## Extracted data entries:

Segment Open

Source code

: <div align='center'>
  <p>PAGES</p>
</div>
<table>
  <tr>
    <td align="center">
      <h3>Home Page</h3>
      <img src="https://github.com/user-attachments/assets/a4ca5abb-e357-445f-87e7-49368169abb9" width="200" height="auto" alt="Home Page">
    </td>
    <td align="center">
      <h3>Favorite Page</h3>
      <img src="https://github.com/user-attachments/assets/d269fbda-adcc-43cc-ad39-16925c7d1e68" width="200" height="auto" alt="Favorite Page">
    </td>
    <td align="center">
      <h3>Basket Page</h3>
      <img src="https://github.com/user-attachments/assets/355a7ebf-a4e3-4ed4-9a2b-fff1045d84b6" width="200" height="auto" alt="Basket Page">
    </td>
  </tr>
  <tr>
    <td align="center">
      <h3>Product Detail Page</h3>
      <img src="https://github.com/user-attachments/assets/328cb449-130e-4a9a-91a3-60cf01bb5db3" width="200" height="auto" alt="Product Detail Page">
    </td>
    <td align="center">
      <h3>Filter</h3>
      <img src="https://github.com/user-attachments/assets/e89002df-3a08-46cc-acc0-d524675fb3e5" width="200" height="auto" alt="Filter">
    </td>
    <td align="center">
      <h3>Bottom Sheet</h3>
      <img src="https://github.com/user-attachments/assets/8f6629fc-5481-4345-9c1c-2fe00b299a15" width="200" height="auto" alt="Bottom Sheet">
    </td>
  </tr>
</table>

Segment Closed

## To do:
Search the data above for the word "Favorite", then gather each line in which it appears.

## Response to the exercise:
      <h3>Favorite Page</h3>
      <img src="https://github.com/user-attachments/assets/d269fbda-adcc-43cc-ad39-16925c7d1e68" width="200" height="auto" alt="Favorite Page">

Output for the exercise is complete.